Distributing Requests Across Servers Using Load Balancing

Most often, a load balancer is placed in front of the group to route requests to one of the servers within the group. Load balancers round-robin requests to each server in the group or assign requests to a server based on its current workload. One or more public domain names are assigned to a load balancer, allowing it to respond to all requests for a specific server (e.g. https://www.example.com).

In the diagram below, a load balancer is used to distribute incoming HTTP requests to one of a number of servers within a server scaling group:

How Elasticity Impacts Server Configuration and Deployment

With a traditional server architecture, the servers we manage are well-known. Often, they are servers that we have managed for years and have a known DNS name and IP address. Our deployment scripts push our code releases and perform other server management tasks for these specific servers.

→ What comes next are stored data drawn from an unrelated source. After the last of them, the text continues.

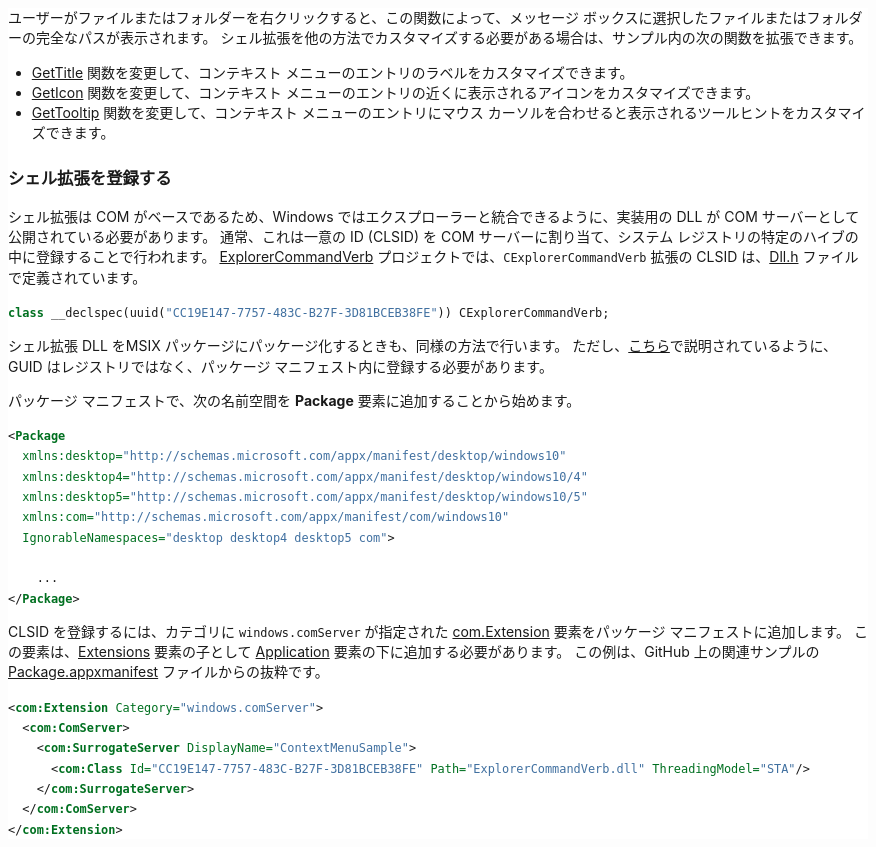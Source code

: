 ユーザーがファイルまたはフォルダーを右クリックすると、この関数によって、メッセージ ボックスに選択したファイルまたはフォルダーの完全なパスが表示されます。 シェル拡張を他の方法でカスタマイズする必要がある場合は、サンプル内の次の関数を拡張できます。

- [GetTitle](/windows/win32/api/shobjidl_core/nf-shobjidl_core-iexplorercommand-gettitle) 関数を変更して、コンテキスト メニューのエントリのラベルをカスタマイズできます。
- [GetIcon](/windows/win32/api/shobjidl_core/nf-shobjidl_core-iexplorercommand-geticon) 関数を変更して、コンテキスト メニューのエントリの近くに表示されるアイコンをカスタマイズできます。
- [GetTooltip](/windows/win32/api/shobjidl_core/nf-shobjidl_core-iexplorercommand-gettooltip) 関数を変更して、コンテキスト メニューのエントリにマウス カーソルを合わせると表示されるツールヒントをカスタマイズできます。

### <a name="register-the-shell-extension"></a>シェル拡張を登録する

シェル拡張は COM がベースであるため、Windows ではエクスプローラーと統合できるように、実装用の DLL が COM サーバーとして公開されている必要があります。 通常、これは一意の ID (CLSID) を COM サーバーに割り当て、システム レジストリの特定のハイブの中に登録することで行われます。 [ExplorerCommandVerb](https://github.com/microsoft/Windows-AppConsult-Samples-DesktopBridge/tree/main/Docs-ContextMenuSample/ExplorerCommandVerb) プロジェクトでは、`CExplorerCommandVerb` 拡張の CLSID は、[Dll.h](https://github.com/microsoft/Windows-AppConsult-Samples-DesktopBridge/blob/main/Docs-ContextMenuSample/ExplorerCommandVerb/Dll.h) ファイルで定義されています。

```cpp
class __declspec(uuid("CC19E147-7757-483C-B27F-3D81BCEB38FE")) CExplorerCommandVerb;
```

シェル拡張 DLL をMSIX パッケージにパッケージ化するときも、同様の方法で行います。 ただし、[こちら](https://blogs.windows.com/windowsdeveloper/2017/04/13/com-server-ole-document-support-desktop-bridge/)で説明されているように、GUID はレジストリではなく、パッケージ マニフェスト内に登録する必要があります。

パッケージ マニフェストで、次の名前空間を **Package** 要素に追加することから始めます。

```xml
<Package
  xmlns:desktop="http://schemas.microsoft.com/appx/manifest/desktop/windows10"
  xmlns:desktop4="http://schemas.microsoft.com/appx/manifest/desktop/windows10/4"
  xmlns:desktop5="http://schemas.microsoft.com/appx/manifest/desktop/windows10/5"
  xmlns:com="http://schemas.microsoft.com/appx/manifest/com/windows10" 
  IgnorableNamespaces="desktop desktop4 desktop5 com">
    
    ...
</Package>
```

CLSID を登録するには、カテゴリに `windows.comServer` が指定された [com.Extension](/uwp/schemas/appxpackage/uapmanifestschema/element-com-comserver) 要素をパッケージ マニフェストに追加します。 この要素は、[Extensions](/uwp/schemas/appxpackage/uapmanifestschema/element-1-extensions) 要素の子として [Application](/uwp/schemas/appxpackage/uapmanifestschema/element-application) 要素の下に追加する必要があります。 この例は、GitHub 上の関連サンプルの [Package.appxmanifest](https://github.com/microsoft/Windows-AppConsult-Samples-DesktopBridge/blob/main/Docs-ContextMenuSample/ContextMenuSample.Package/Package.appxmanifest) ファイルからの抜粋です。

```xml
<com:Extension Category="windows.comServer">
  <com:ComServer>
    <com:SurrogateServer DisplayName="ContextMenuSample">
      <com:Class Id="CC19E147-7757-483C-B27F-3D81BCEB38FE" Path="ExplorerCommandVerb.dll" ThreadingModel="STA"/>
    </com:SurrogateServer>
  </com:ComServer>
</com:Extension>
```
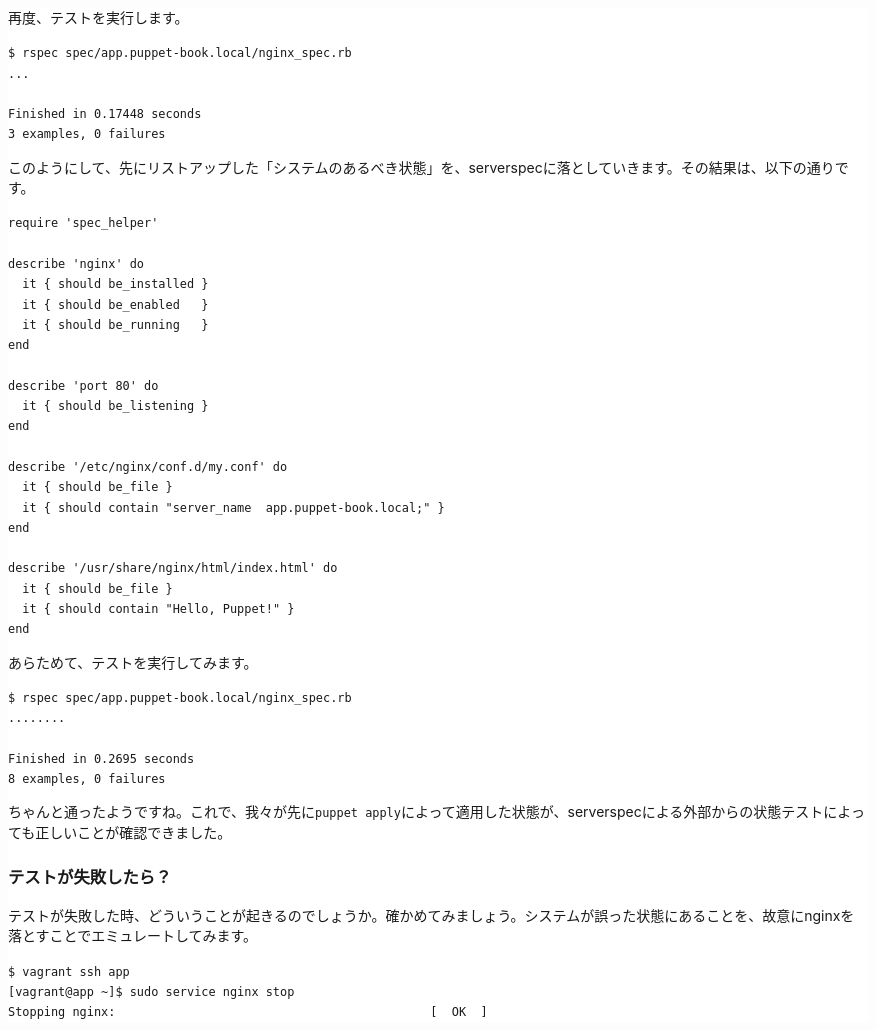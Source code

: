 再度、テストを実行します。

```
$ rspec spec/app.puppet-book.local/nginx_spec.rb
...

Finished in 0.17448 seconds
3 examples, 0 failures
```

このようにして、先にリストアップした「システムのあるべき状態」を、serverspecに落としていきます。その結果は、以下の通りです。

```
require 'spec_helper'

describe 'nginx' do
  it { should be_installed }
  it { should be_enabled   }
  it { should be_running   }
end

describe 'port 80' do
  it { should be_listening }
end

describe '/etc/nginx/conf.d/my.conf' do
  it { should be_file }
  it { should contain "server_name  app.puppet-book.local;" }
end

describe '/usr/share/nginx/html/index.html' do
  it { should be_file }
  it { should contain "Hello, Puppet!" }
end
```

あらためて、テストを実行してみます。

```
$ rspec spec/app.puppet-book.local/nginx_spec.rb
........

Finished in 0.2695 seconds
8 examples, 0 failures
```

ちゃんと通ったようですね。これで、我々が先に`puppet apply`によって適用した状態が、serverspecによる外部からの状態テストによっても正しいことが確認できました。

### テストが失敗したら？

テストが失敗した時、どういうことが起きるのでしょうか。確かめてみましょう。システムが誤った状態にあることを、故意にnginxを落とすことでエミュレートしてみます。

```
$ vagrant ssh app
[vagrant@app ~]$ sudo service nginx stop
Stopping nginx:                                            [  OK  ]
```
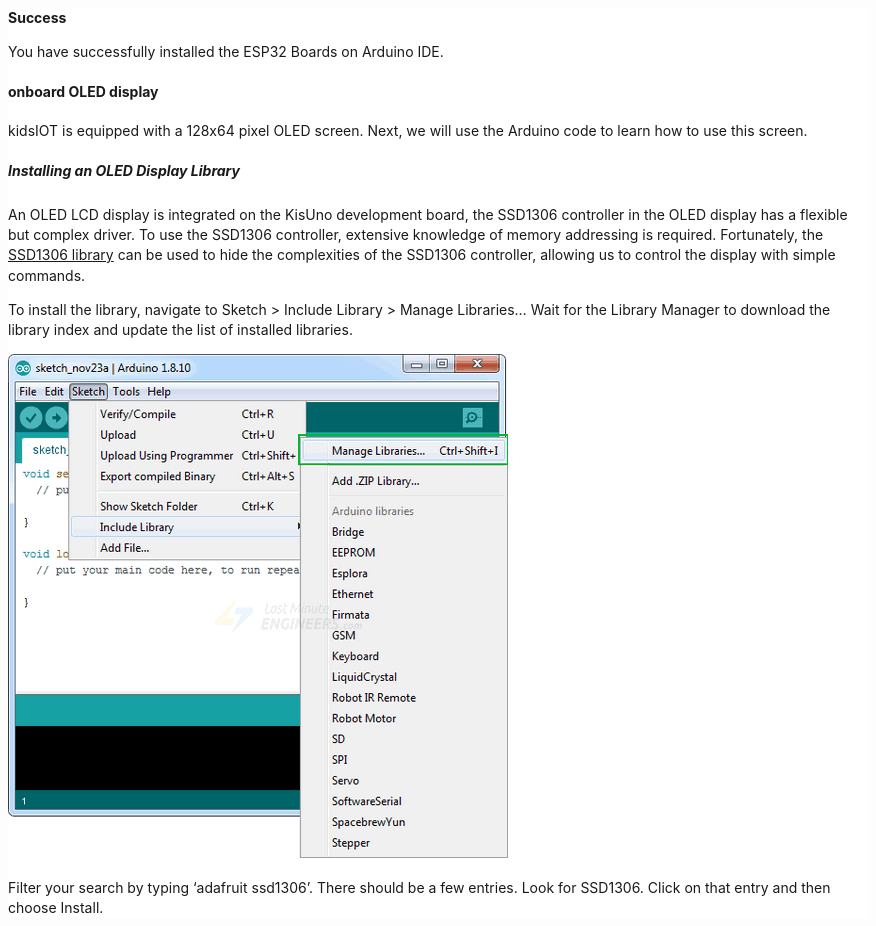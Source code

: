 **Success**

You have successfully installed the ESP32 Boards on Arduino IDE.

#### onboard OLED display

kidsIOT is equipped with a 128x64 pixel OLED screen. Next, we will use the Arduino code to learn how to use this screen.

##### Installing an OLED Display Library

An OLED LCD display is integrated on the KisUno development board, the SSD1306 controller in the OLED display has a flexible but complex driver. To use the SSD1306 controller, extensive knowledge of memory addressing is required. Fortunately, the [SSD1306 library](https://github.com/adafruit/Adafruit_SSD1306) can be used to hide the complexities of the SSD1306 controller, allowing us to control the display with simple commands.

To install the library, navigate to Sketch > Include Library > Manage Libraries… Wait for the Library Manager to download the library index and update the list of installed libraries.

![](img/28.png)

Filter your search by typing ‘adafruit ssd1306’. There should be a few entries. Look for SSD1306. Click on that entry and then choose Install.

Realscale architectures must have configuration and deployment scripts that are resilient to infrastructure change. The number of servers, along with their server DNS names and IP addresses will vary. We also need new servers added to a scaling group to be configured the exact same way – including all server configuration, the same installed packages/versions, the exact code release, and the same application-specific settings. In a cloud native architecture, we no longer write scripts that push our deployment and configuration tasks to specific servers. Instead, the servers need to pull their code and configuration from a centralized location.

How Elasticity Impacts Server Backup and Restore

Traditional server architectures require backups to include most or all of the filesystem, including configuration files, installed packages, assets, code, and other files. Realscale architectures strive to automate the creation of new server images and server configuration. Backup and restore processes for an entire server instance is a rare process.

Instead, the infrastructure is managed just like an application codebase: under version control. Changes to server configurations can be deployed or reverted as needed. Only assets that cannot be easily reconstructed are archived: database snapshots, user uploads, and log files. This doesn’t mean that a disaster recovery plan, along with a great backup and restore process isn’t necessary. It just means that the process is focused more on generated data than filesystems from specific servers since everything can be recreated by executing these automation scripts.

A Note on Dealing with Specialized, One-Off Servers

So far, we have mostly discussed web and API servers that are grouped into a scaling group. But, what about specialized servers where a single instance is all that is needed? These servers should be follow the same patterns, including scaling groups, server management, application deployment, and backup/restore processes.

The only difference is that they will exist within a scaling group with a minimum of 1, maximum of 1 instance. This prevents multiple instances of the same server from existing at the same time. When the instance terminates unexpectedly, the scaling group will start a new server instance to replace it. This requires the same deployment processes in place as for elastic scaling groups. We will also utilize shared network storage to ensure that there is no data loss in the case of server failure.